Task inputs

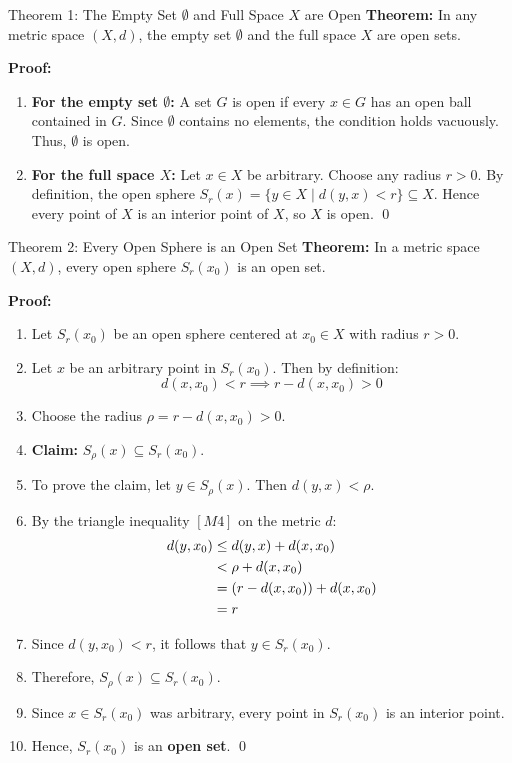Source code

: \documentclass[11pt,a4paper]{article}
\begin{document}
\begin{exbox}{Theorem 1: The Empty Set $\emptyset$ and Full Space $X$ are Open}
\textbf{Theorem:} In any metric space $(X, d)$, the empty set $\emptyset$ and the full space $X$ are open sets.

\textbf{Proof:}
\begin{enumerate}
    \item \textbf{For the empty set $\emptyset$:} A set $G$ is open if every $x \in G$ has an open ball contained in $G$. Since $\emptyset$ contains no elements, the condition holds vacuously. Thus, $\emptyset$ is open.
    \item \textbf{For the full space $X$:} Let $x \in X$ be arbitrary. Choose any radius $r > 0$. By definition, the open sphere $S_r(x) = \{y \in X \mid d(y, x) < r\} \subseteq X$. Hence every point of $X$ is an interior point of $X$, so $X$ is open. \qed
\end{enumerate}
\end{exbox}

\begin{exbox}{Theorem 2: Every Open Sphere is an Open Set}
\textbf{Theorem:} In a metric space $(X, d)$, every open sphere $S_r(x_0)$ is an open set.

\textbf{Proof:}
\begin{enumerate}
    \item Let $S_r(x_0)$ be an open sphere centered at $x_0 \in X$ with radius $r > 0$.
    \item Let $x$ be an arbitrary point in $S_r(x_0)$. Then by definition:
    \begin{equation}
        d(x, x_0) < r \implies r - d(x, x_0) > 0
    \end{equation}
    \item Choose the radius $\rho = r - d(x, x_0) > 0$.
    \item \textbf{Claim:} $S_\rho(x) \subseteq S_r(x_0)$.
    \item To prove the claim, let $y \in S_\rho(x)$. Then $d(y, x) < \rho$.
    \item By the triangle inequality $[M4]$ on the metric $d$:
    \begin{align}
        d(y, x_0) &\le d(y, x) + d(x, x_0) \notag \\
        &< \rho + d(x, x_0) \notag \\
        &= (r - d(x, x_0)) + d(x, x_0) \notag \\
        &= r
    \end{align}
    \item Since $d(y, x_0) < r$, it follows that $y \in S_r(x_0)$.
    \item Therefore, $S_\rho(x) \subseteq S_r(x_0)$.
    \item Since $x \in S_r(x_0)$ was arbitrary, every point in $S_r(x_0)$ is an interior point.
    \item Hence, $S_r(x_0)$ is an \textbf{open set}. \qed
\end{enumerate}
\end{exbox}
\end{document}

Task brief
Each line of the records with the word "begin" in it is to be copied.

Response below
\begin{document}
\begin{exbox}{Theorem 1: The Empty Set $\emptyset$ and Full Space $X$ are Open}
\begin{enumerate}
\begin{exbox}{Theorem 2: Every Open Sphere is an Open Set}
\begin{enumerate}
    \begin{equation}
    \begin{align}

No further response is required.